• **Task**:
An image-free reproduction of the data below is needed: print it exactly.
((
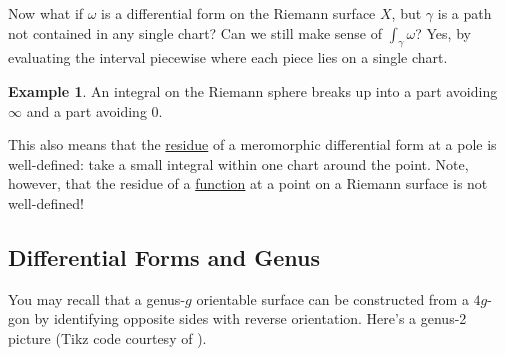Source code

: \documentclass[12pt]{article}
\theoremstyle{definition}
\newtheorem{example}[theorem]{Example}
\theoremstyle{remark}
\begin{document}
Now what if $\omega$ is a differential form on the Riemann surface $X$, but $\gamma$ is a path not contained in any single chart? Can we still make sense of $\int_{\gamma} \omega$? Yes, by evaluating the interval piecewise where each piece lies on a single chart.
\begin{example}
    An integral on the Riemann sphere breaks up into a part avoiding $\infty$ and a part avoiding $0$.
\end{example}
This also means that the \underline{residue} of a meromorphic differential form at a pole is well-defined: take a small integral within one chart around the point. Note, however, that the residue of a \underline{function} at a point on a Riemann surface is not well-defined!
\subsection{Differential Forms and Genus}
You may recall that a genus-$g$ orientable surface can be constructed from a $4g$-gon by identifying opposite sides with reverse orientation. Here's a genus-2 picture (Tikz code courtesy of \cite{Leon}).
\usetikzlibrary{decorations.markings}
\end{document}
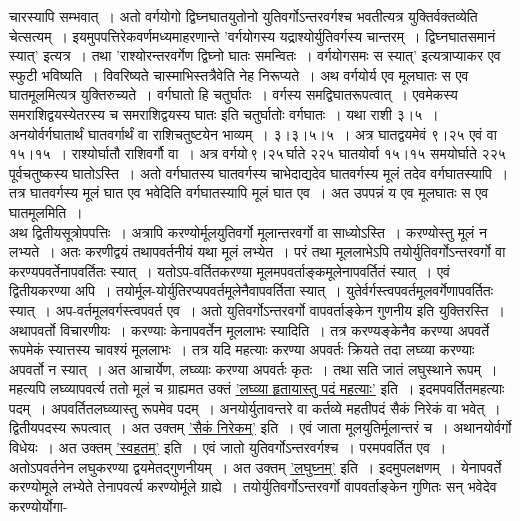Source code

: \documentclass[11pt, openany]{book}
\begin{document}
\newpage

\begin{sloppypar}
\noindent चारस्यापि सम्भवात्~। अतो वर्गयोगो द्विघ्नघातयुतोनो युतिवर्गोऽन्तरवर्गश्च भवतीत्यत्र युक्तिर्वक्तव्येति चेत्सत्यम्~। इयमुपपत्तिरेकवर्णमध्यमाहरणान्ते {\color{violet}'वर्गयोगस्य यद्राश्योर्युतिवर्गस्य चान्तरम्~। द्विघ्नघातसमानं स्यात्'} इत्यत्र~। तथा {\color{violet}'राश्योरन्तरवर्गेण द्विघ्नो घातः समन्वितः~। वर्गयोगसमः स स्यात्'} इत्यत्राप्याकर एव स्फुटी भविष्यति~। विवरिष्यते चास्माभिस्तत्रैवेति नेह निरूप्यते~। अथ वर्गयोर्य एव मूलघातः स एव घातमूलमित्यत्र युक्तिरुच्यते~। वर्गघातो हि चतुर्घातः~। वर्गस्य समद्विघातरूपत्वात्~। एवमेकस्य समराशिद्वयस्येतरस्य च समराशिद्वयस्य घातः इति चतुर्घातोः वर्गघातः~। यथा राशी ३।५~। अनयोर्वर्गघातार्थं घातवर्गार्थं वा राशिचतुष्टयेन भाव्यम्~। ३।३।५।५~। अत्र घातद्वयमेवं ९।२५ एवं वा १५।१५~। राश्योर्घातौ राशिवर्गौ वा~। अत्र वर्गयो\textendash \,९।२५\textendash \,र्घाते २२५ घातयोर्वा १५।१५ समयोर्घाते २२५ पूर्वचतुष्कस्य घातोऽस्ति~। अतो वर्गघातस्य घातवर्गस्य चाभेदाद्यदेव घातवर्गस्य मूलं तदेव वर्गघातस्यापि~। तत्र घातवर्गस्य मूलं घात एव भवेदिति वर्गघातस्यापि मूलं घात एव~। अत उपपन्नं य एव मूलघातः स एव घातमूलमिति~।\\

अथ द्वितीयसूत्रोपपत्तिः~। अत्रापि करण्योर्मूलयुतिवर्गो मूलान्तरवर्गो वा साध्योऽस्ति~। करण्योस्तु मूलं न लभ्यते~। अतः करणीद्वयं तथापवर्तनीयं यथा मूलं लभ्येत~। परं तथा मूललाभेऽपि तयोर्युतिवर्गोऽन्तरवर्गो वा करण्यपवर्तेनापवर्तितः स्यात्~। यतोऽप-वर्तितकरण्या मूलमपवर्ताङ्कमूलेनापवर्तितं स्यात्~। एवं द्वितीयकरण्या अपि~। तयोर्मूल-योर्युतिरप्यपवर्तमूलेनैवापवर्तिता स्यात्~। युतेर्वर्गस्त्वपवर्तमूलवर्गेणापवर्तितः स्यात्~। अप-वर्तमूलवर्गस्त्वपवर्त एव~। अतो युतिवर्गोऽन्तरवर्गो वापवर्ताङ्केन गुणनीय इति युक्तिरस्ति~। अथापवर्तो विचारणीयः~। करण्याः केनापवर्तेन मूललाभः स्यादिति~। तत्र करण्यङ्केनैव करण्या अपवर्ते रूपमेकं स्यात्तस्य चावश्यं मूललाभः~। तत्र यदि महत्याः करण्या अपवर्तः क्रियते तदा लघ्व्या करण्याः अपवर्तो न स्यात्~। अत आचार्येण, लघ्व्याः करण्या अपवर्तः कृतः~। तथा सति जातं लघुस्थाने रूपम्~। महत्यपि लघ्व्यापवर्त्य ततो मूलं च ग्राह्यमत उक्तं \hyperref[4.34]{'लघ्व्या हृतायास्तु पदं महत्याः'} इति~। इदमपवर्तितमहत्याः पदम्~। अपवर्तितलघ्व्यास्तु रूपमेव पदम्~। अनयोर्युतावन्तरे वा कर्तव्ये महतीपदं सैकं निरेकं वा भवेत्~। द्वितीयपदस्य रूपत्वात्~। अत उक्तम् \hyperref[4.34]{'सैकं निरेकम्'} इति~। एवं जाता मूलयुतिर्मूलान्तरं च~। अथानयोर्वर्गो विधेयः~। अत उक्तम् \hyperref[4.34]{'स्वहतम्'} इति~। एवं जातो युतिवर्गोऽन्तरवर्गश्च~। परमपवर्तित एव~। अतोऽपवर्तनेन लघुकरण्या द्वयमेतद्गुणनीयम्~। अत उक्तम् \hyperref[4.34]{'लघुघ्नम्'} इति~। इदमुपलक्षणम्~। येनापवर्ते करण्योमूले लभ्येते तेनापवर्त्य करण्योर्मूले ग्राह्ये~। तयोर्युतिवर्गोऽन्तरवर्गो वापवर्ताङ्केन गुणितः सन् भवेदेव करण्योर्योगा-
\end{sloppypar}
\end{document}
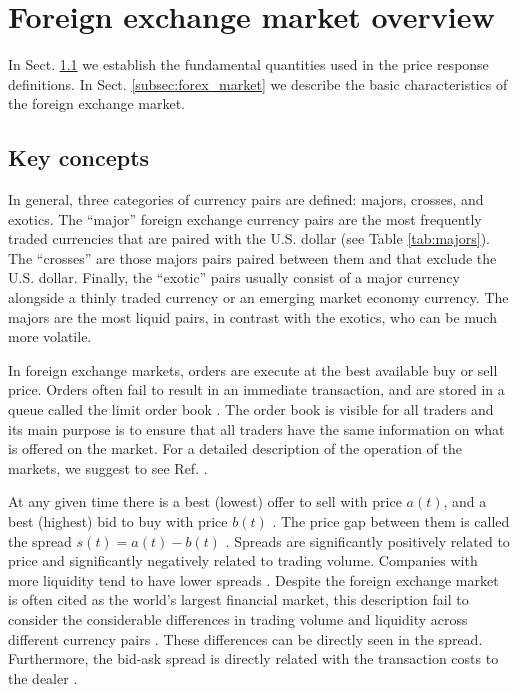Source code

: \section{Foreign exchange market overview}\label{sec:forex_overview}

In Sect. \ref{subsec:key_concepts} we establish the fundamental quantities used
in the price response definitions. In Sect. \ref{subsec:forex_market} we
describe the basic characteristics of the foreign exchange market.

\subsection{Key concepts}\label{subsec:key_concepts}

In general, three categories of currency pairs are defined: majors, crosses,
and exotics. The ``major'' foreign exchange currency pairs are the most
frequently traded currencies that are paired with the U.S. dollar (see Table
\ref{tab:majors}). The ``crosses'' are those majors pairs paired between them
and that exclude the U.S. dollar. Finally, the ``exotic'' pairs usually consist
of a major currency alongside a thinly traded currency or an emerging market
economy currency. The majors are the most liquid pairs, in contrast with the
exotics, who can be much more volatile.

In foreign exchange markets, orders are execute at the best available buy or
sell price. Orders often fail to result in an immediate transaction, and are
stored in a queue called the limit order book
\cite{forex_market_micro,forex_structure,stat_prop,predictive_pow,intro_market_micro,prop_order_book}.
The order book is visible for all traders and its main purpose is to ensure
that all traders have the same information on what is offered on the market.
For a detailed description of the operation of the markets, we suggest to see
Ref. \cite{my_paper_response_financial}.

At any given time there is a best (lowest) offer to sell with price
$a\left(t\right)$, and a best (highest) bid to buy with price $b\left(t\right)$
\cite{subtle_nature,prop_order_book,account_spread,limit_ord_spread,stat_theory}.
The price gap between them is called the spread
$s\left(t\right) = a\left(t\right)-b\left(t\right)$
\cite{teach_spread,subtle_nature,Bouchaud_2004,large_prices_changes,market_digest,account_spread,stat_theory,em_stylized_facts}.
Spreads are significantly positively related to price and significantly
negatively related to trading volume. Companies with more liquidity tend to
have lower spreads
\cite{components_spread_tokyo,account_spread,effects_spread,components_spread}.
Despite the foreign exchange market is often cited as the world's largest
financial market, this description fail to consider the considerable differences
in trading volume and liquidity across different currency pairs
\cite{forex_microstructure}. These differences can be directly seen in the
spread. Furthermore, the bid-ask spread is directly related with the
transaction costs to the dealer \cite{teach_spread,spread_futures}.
))
• **The completed task**:
Source code

: \documentclass[12pt]{article}
\theoremstyle{definition}
\newtheorem{example}[theorem]{Example}
\theoremstyle{remark}
\begin{document}
Now what if $\omega$ is a differential form on the Riemann surface $X$, but $\gamma$ is a path not contained in any single chart? Can we still make sense of $\int_{\gamma} \omega$? Yes, by evaluating the interval piecewise where each piece lies on a single chart.
\begin{example}
    An integral on the Riemann sphere breaks up into a part avoiding $\infty$ and a part avoiding $0$.
\end{example}
This also means that the \underline{residue} of a meromorphic differential form at a pole is well-defined: take a small integral within one chart around the point. Note, however, that the residue of a \underline{function} at a point on a Riemann surface is not well-defined!
\subsection{Differential Forms and Genus}
You may recall that a genus-$g$ orientable surface can be constructed from a $4g$-gon by identifying opposite sides with reverse orientation. Here's a genus-2 picture (Tikz code courtesy of \cite{Leon}).
\usetikzlibrary{decorations.markings}
\end{document}
Source code

: \documentclass[11pt, openany]{book}
\begin{document}
\newpage

\begin{sloppypar}
\noindent चारस्यापि सम्भवात्~। अतो वर्गयोगो द्विघ्नघातयुतोनो युतिवर्गोऽन्तरवर्गश्च भवतीत्यत्र युक्तिर्वक्तव्येति चेत्सत्यम्~। इयमुपपत्तिरेकवर्णमध्यमाहरणान्ते {\color{violet}'वर्गयोगस्य यद्राश्योर्युतिवर्गस्य चान्तरम्~। द्विघ्नघातसमानं स्यात्'} इत्यत्र~। तथा {\color{violet}'राश्योरन्तरवर्गेण द्विघ्नो घातः समन्वितः~। वर्गयोगसमः स स्यात्'} इत्यत्राप्याकर एव स्फुटी भविष्यति~। विवरिष्यते चास्माभिस्तत्रैवेति नेह निरूप्यते~। अथ वर्गयोर्य एव मूलघातः स एव घातमूलमित्यत्र युक्तिरुच्यते~। वर्गघातो हि चतुर्घातः~। वर्गस्य समद्विघातरूपत्वात्~। एवमेकस्य समराशिद्वयस्येतरस्य च समराशिद्वयस्य घातः इति चतुर्घातोः वर्गघातः~। यथा राशी ३।५~। अनयोर्वर्गघातार्थं घातवर्गार्थं वा राशिचतुष्टयेन भाव्यम्~। ३।३।५।५~। अत्र घातद्वयमेवं ९।२५ एवं वा १५।१५~। राश्योर्घातौ राशिवर्गौ वा~। अत्र वर्गयो\textendash \,९।२५\textendash \,र्घाते २२५ घातयोर्वा १५।१५ समयोर्घाते २२५ पूर्वचतुष्कस्य घातोऽस्ति~। अतो वर्गघातस्य घातवर्गस्य चाभेदाद्यदेव घातवर्गस्य मूलं तदेव वर्गघातस्यापि~। तत्र घातवर्गस्य मूलं घात एव भवेदिति वर्गघातस्यापि मूलं घात एव~। अत उपपन्नं य एव मूलघातः स एव घातमूलमिति~।\\

अथ द्वितीयसूत्रोपपत्तिः~। अत्रापि करण्योर्मूलयुतिवर्गो मूलान्तरवर्गो वा साध्योऽस्ति~। करण्योस्तु मूलं न लभ्यते~। अतः करणीद्वयं तथापवर्तनीयं यथा मूलं लभ्येत~। परं तथा मूललाभेऽपि तयोर्युतिवर्गोऽन्तरवर्गो वा करण्यपवर्तेनापवर्तितः स्यात्~। यतोऽप-वर्तितकरण्या मूलमपवर्ताङ्कमूलेनापवर्तितं स्यात्~। एवं द्वितीयकरण्या अपि~। तयोर्मूल-योर्युतिरप्यपवर्तमूलेनैवापवर्तिता स्यात्~। युतेर्वर्गस्त्वपवर्तमूलवर्गेणापवर्तितः स्यात्~। अप-वर्तमूलवर्गस्त्वपवर्त एव~। अतो युतिवर्गोऽन्तरवर्गो वापवर्ताङ्केन गुणनीय इति युक्तिरस्ति~। अथापवर्तो विचारणीयः~। करण्याः केनापवर्तेन मूललाभः स्यादिति~। तत्र करण्यङ्केनैव करण्या अपवर्ते रूपमेकं स्यात्तस्य चावश्यं मूललाभः~। तत्र यदि महत्याः करण्या अपवर्तः क्रियते तदा लघ्व्या करण्याः अपवर्तो न स्यात्~। अत आचार्येण, लघ्व्याः करण्या अपवर्तः कृतः~। तथा सति जातं लघुस्थाने रूपम्~। महत्यपि लघ्व्यापवर्त्य ततो मूलं च ग्राह्यमत उक्तं \hyperref[4.34]{'लघ्व्या हृतायास्तु पदं महत्याः'} इति~। इदमपवर्तितमहत्याः पदम्~। अपवर्तितलघ्व्यास्तु रूपमेव पदम्~। अनयोर्युतावन्तरे वा कर्तव्ये महतीपदं सैकं निरेकं वा भवेत्~। द्वितीयपदस्य रूपत्वात्~। अत उक्तम् \hyperref[4.34]{'सैकं निरेकम्'} इति~। एवं जाता मूलयुतिर्मूलान्तरं च~। अथानयोर्वर्गो विधेयः~। अत उक्तम् \hyperref[4.34]{'स्वहतम्'} इति~। एवं जातो युतिवर्गोऽन्तरवर्गश्च~। परमपवर्तित एव~। अतोऽपवर्तनेन लघुकरण्या द्वयमेतद्गुणनीयम्~। अत उक्तम् \hyperref[4.34]{'लघुघ्नम्'} इति~। इदमुपलक्षणम्~। येनापवर्ते करण्योमूले लभ्येते तेनापवर्त्य करण्योर्मूले ग्राह्ये~। तयोर्युतिवर्गोऽन्तरवर्गो वापवर्ताङ्केन गुणितः सन् भवेदेव करण्योर्योगा-
\end{sloppypar}
\end{document}
Source code

: \section{Foreign exchange market overview}\label{sec:forex_overview}

In Sect. \ref{subsec:key_concepts} we establish the fundamental quantities used
in the price response definitions. In Sect. \ref{subsec:forex_market} we
describe the basic characteristics of the foreign exchange market.

\subsection{Key concepts}\label{subsec:key_concepts}

In general, three categories of currency pairs are defined: majors, crosses,
and exotics. The ``major'' foreign exchange currency pairs are the most
frequently traded currencies that are paired with the U.S. dollar (see Table
\ref{tab:majors}). The ``crosses'' are those majors pairs paired between them
and that exclude the U.S. dollar. Finally, the ``exotic'' pairs usually consist
of a major currency alongside a thinly traded currency or an emerging market
economy currency. The majors are the most liquid pairs, in contrast with the
exotics, who can be much more volatile.

In foreign exchange markets, orders are execute at the best available buy or
sell price. Orders often fail to result in an immediate transaction, and are
stored in a queue called the limit order book
\cite{forex_market_micro,forex_structure,stat_prop,predictive_pow,intro_market_micro,prop_order_book}.
The order book is visible for all traders and its main purpose is to ensure
that all traders have the same information on what is offered on the market.
For a detailed description of the operation of the markets, we suggest to see
Ref. \cite{my_paper_response_financial}.

At any given time there is a best (lowest) offer to sell with price
$a\left(t\right)$, and a best (highest) bid to buy with price $b\left(t\right)$
\cite{subtle_nature,prop_order_book,account_spread,limit_ord_spread,stat_theory}.
The price gap between them is called the spread
$s\left(t\right) = a\left(t\right)-b\left(t\right)$
\cite{teach_spread,subtle_nature,Bouchaud_2004,large_prices_changes,market_digest,account_spread,stat_theory,em_stylized_facts}.
Spreads are significantly positively related to price and significantly
negatively related to trading volume. Companies with more liquidity tend to
have lower spreads
\cite{components_spread_tokyo,account_spread,effects_spread,components_spread}.
Despite the foreign exchange market is often cited as the world's largest
financial market, this description fail to consider the considerable differences
in trading volume and liquidity across different currency pairs
\cite{forex_microstructure}. These differences can be directly seen in the
spread. Furthermore, the bid-ask spread is directly related with the
transaction costs to the dealer \cite{teach_spread,spread_futures}.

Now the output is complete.